Source texts of formatted documents:
......

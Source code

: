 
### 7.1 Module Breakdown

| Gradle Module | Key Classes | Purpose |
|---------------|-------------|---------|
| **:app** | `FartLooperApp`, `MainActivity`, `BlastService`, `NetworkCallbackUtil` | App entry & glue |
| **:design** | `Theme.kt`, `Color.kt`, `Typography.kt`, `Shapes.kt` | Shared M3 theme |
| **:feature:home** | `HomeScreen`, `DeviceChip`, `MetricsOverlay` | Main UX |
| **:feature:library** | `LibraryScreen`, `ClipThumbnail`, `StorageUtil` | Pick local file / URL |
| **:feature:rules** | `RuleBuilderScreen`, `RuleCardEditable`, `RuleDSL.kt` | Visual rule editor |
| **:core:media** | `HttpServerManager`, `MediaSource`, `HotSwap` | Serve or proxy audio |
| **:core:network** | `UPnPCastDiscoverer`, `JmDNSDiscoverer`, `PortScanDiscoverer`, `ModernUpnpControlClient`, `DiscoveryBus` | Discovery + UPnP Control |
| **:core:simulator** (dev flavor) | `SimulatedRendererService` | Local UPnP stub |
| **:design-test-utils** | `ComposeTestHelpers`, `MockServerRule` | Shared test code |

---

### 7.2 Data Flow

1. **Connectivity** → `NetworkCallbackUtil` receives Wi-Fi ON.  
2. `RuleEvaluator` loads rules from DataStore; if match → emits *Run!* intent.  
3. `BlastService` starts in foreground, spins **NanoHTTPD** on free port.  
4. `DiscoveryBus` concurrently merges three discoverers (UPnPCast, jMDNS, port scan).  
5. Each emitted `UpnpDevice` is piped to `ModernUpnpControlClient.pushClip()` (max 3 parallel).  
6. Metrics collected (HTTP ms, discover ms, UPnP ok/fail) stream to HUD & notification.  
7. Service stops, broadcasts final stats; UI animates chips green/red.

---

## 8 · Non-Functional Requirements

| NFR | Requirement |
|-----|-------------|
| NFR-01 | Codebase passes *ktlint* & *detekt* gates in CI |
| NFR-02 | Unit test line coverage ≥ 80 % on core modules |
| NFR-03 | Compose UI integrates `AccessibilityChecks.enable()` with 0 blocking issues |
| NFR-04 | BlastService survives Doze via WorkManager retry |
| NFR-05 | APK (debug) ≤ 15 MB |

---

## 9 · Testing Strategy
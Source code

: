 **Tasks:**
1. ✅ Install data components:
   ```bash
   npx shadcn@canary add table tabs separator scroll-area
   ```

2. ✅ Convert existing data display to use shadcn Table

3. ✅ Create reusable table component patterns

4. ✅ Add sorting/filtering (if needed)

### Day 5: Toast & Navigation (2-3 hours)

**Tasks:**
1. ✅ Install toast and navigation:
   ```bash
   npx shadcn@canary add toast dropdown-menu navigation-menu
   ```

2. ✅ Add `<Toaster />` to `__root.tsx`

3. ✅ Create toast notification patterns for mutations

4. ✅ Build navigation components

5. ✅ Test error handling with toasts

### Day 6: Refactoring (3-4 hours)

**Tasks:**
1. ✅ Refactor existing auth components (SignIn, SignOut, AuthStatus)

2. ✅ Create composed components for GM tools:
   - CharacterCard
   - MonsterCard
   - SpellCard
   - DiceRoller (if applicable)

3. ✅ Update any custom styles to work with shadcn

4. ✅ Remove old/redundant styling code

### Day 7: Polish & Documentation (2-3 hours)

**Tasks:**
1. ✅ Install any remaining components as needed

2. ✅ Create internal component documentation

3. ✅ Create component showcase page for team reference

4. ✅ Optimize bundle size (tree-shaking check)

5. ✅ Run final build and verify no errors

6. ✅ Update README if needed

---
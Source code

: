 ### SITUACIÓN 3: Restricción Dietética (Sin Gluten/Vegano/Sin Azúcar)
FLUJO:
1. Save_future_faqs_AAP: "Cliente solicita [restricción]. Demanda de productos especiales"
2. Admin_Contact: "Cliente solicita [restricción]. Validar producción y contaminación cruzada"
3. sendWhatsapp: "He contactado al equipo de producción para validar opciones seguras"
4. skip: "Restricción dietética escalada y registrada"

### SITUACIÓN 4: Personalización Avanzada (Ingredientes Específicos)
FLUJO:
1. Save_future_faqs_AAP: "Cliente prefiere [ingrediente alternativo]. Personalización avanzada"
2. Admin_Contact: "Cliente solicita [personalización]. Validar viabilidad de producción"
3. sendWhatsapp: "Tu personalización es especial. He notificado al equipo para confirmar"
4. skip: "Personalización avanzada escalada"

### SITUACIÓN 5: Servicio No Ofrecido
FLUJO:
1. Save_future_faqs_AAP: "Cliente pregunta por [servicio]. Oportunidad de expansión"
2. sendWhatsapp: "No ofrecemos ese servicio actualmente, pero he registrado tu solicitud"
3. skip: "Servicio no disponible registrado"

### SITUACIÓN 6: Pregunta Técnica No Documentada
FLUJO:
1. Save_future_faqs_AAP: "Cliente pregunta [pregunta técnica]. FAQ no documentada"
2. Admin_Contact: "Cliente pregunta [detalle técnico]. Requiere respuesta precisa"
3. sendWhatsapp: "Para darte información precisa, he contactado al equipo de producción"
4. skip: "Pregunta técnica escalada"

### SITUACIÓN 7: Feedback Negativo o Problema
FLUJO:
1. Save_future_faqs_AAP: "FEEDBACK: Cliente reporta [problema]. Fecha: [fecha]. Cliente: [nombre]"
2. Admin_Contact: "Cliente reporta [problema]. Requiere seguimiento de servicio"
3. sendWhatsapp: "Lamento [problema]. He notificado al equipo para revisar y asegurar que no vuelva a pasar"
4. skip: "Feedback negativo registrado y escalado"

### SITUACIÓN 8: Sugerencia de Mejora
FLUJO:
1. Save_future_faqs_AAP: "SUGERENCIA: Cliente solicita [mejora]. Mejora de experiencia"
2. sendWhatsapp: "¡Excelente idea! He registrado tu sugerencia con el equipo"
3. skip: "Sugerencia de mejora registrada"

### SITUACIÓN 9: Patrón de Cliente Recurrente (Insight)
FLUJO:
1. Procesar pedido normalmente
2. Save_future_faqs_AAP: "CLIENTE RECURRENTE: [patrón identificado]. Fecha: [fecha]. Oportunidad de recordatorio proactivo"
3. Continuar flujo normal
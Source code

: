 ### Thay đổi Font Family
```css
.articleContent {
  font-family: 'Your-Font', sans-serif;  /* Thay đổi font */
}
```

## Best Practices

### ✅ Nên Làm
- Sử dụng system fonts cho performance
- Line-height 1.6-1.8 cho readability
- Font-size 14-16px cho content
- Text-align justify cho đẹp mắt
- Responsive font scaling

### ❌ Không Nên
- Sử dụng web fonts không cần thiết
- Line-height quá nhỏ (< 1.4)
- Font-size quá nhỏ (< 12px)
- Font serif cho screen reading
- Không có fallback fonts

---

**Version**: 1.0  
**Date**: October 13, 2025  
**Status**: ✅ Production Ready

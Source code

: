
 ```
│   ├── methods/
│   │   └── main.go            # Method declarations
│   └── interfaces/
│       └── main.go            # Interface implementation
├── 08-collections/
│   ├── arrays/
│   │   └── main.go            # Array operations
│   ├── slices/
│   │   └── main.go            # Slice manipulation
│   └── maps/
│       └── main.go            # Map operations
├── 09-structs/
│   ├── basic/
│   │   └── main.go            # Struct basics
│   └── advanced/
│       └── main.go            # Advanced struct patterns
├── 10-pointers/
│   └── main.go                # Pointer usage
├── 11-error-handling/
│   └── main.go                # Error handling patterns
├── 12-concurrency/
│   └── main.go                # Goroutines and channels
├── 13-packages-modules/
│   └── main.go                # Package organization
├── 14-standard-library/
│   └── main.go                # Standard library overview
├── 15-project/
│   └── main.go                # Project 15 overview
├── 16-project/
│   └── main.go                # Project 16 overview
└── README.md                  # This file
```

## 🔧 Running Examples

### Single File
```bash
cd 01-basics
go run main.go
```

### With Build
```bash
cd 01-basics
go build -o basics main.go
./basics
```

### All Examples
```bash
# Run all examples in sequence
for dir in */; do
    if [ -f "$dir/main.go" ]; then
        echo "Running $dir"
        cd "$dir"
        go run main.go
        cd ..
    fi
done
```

......

Problem: Give back exactly the lines from the line containing "### Single File" to the end of the entries, and no other lines.

Reply:
### Single File
```bash
cd 01-basics
go run main.go
```

### With Build
```bash
cd 01-basics
go build -o basics main.go
./basics
```

### All Examples
```bash
# Run all examples in sequence
for dir in */; do
    if [ -f "$dir/main.go" ]; then
        echo "Running $dir"
        cd "$dir"
        go run main.go
        cd ..
    fi
done
```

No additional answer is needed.